Factor XI Structure and Function. Based on crystallographic structure analysis, FXI contains 4 "apple domains" shown as ribbons in gold, magenta, green, and blue, that form a disk-like structure with extensive interfaces at the base of the catalytic domain. The characterization of the apple disk structure, and its relationship to the catalytic domain, provide important insights into the binding of factor XI with substrates like factor IXa, thrombin and its interaction with platelets through the glycoprotein (GP) Ib receptor
Rationale behind targeting factor XI for anticoagulation therapy
Role of FXI in hemostasis
Hemostasis is initiated when tissue factor interacts with activated factor VII (TF-FVIIa) in what is called the tissue factor pathway. This interaction leads to the conversion of factor X into its active form, activated factor X (FXa). FXa then initiates a series of events that ultimately lead to the activation of factor II, leading to the formation of fibrin and the production of a hemostatic clot [9]. In fact, FXI has a relatively minor role in hemostasis where it is primarily activated to FXIa by thrombin, and this process consolidates the final hemostatic clot through activation of FIX [9]. The classic pathways of blood coagulation including intrinsic, extrinsic, common pathways and the role of FXI are illustrated in Fig. 2.

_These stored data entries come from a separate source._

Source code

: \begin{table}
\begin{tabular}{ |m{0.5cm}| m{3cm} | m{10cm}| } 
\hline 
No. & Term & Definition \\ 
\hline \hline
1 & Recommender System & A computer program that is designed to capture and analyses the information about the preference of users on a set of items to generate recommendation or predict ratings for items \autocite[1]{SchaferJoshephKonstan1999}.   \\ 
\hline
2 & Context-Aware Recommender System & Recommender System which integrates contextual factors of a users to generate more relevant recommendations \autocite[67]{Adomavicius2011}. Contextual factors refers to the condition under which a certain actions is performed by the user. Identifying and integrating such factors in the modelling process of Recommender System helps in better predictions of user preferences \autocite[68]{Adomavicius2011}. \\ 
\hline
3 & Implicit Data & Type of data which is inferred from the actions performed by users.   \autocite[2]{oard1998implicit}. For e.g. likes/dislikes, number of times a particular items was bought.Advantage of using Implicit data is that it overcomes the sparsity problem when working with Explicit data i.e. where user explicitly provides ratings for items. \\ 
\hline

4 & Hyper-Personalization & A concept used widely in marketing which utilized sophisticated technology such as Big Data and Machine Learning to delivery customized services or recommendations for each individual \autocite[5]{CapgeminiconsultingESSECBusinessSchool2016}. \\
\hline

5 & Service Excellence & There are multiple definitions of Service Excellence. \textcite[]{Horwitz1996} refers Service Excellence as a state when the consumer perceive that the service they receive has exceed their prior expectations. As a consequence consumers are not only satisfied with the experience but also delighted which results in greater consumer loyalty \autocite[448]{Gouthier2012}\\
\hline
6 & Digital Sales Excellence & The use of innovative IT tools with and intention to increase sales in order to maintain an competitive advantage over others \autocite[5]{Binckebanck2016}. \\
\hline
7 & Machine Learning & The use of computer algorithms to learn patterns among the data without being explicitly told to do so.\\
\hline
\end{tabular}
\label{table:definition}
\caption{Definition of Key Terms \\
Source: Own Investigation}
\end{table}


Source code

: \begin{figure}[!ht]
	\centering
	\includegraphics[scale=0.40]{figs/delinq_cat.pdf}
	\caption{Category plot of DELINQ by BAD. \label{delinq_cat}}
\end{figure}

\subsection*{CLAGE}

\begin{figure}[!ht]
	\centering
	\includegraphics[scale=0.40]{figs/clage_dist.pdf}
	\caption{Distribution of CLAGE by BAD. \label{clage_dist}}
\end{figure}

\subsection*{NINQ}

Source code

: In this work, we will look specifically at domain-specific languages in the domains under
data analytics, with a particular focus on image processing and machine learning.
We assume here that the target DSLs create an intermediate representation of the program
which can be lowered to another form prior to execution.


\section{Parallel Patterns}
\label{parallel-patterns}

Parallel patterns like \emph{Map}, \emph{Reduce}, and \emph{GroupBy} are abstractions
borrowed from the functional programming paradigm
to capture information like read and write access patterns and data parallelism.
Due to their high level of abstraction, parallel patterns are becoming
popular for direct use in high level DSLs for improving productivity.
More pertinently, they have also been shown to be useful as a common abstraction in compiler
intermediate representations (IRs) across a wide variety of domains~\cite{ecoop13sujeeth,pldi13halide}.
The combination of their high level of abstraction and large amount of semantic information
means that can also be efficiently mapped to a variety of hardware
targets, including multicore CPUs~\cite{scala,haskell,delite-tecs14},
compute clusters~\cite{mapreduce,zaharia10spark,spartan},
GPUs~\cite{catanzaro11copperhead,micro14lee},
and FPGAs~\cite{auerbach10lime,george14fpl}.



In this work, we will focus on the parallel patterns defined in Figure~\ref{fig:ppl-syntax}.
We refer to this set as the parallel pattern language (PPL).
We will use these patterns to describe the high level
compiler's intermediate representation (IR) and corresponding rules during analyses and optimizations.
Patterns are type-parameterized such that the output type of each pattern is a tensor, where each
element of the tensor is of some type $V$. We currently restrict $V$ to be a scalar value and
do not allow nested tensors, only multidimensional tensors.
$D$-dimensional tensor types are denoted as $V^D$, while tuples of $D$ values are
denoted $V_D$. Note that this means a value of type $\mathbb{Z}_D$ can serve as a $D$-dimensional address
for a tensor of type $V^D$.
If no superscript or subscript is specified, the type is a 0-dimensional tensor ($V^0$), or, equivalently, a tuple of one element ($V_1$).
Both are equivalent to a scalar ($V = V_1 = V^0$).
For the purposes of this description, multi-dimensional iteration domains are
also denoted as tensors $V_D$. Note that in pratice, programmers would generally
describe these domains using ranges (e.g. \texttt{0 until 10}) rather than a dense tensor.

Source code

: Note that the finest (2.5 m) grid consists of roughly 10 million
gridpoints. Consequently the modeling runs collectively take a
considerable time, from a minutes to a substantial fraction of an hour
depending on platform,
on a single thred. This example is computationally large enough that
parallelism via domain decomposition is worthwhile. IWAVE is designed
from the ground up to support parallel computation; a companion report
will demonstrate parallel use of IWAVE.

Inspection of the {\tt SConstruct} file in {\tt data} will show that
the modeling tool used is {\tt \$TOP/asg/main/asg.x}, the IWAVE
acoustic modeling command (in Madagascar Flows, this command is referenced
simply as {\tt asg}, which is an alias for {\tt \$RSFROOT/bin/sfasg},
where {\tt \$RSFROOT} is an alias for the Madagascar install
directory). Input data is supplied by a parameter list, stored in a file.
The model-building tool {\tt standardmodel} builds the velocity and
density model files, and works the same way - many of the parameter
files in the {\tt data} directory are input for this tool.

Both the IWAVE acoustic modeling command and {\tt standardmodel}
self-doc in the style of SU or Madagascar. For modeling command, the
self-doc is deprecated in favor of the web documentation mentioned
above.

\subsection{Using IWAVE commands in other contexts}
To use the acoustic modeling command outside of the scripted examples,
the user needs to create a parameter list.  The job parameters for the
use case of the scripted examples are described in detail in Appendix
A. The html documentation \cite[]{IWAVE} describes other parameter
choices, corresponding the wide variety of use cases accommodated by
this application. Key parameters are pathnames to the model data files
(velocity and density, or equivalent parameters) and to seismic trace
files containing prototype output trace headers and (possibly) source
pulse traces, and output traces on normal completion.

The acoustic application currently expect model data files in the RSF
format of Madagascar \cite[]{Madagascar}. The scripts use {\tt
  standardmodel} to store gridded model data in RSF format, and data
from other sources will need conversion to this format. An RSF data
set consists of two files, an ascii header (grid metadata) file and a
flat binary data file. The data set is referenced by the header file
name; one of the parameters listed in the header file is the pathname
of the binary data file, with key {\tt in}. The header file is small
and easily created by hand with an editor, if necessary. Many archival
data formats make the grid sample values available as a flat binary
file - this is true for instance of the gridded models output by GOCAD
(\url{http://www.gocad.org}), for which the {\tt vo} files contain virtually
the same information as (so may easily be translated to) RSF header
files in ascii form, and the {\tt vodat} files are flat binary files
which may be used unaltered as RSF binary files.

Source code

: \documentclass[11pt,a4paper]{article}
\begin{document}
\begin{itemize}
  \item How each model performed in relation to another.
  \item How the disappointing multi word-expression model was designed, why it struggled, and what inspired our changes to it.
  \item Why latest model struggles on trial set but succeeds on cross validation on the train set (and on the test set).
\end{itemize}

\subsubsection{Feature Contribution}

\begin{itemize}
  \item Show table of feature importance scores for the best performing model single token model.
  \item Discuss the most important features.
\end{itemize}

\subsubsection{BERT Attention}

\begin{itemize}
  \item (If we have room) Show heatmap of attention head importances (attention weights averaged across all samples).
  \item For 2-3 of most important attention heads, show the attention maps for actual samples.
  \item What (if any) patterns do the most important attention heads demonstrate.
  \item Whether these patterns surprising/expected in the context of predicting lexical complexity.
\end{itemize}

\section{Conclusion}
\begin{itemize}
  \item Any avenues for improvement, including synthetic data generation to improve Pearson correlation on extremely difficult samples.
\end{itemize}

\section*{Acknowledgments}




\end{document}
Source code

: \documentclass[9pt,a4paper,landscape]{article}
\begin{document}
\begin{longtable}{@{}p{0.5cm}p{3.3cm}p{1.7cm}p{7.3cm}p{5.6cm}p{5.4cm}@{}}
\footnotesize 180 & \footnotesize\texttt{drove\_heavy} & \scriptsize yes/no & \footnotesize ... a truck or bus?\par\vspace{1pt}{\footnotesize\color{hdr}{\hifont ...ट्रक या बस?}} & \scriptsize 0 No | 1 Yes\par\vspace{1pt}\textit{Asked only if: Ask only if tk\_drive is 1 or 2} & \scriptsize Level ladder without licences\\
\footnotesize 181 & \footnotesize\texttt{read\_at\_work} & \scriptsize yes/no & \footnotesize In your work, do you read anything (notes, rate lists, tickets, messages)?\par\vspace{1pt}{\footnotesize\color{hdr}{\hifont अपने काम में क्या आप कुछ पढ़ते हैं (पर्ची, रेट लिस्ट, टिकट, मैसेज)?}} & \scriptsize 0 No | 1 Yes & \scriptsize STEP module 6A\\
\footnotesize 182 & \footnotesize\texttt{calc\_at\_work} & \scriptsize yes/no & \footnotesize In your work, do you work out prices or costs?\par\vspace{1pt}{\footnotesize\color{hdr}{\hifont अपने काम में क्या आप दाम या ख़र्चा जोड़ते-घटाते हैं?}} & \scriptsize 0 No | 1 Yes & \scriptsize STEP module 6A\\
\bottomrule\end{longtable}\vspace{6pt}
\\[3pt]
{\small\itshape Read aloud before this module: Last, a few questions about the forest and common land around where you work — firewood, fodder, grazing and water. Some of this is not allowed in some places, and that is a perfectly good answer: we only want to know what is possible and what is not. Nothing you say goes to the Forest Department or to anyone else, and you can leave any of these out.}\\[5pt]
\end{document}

Intrinsic Coagulation Pathway. The intrinsic system of coagulation, also referred to as the intrinsic pathway includes surface contact activating factors XII and XI. Activated factor XI (XIa) in the presence of calcium enzymatically converts factor IX to its activated form, IXa. When combined with Factor VIIIa, calcium, and phospholipid from vascular/cellular surfaces the tenase complex converts prothrombin to thrombin that in turn converts fibrinogen to fibrin. Fibrin is the primary component of hemostatic and pathological thrombosis. The extrinsic pathway of coagulation follows vascular injury and exposure of tissue factor (TF) that convert FVII to VIIa, converting FX to FXa (common pathway of coagulation), and generating thrombin for fibrin clot formation
Role of FXI in thrombosis
Unlike its more modest role in hemostasis, FXI plays a major role in pathological thrombus formation [10]. Pathological thrombosis can be triggered by two main pathways: the tissue factor pathway and the contact pathway. In either case, thrombin is generated during the initial phase, which subsequently activates Factor XI. In turn, FXI drives thrombus growth and propagation in a process called amplification [11]. This fundamental role of FXI in thrombosis is supported by several animal studies in which FXI-deficient or inhibited animal models had reduced incidence of thrombosis [12]. Furthermore, individuals with high levels of FXI were found to have a higher risk for venous thromboembolism (VTE) [13] while those with FXI deficiency had a lower incidence of DVT when compared to the general population [14].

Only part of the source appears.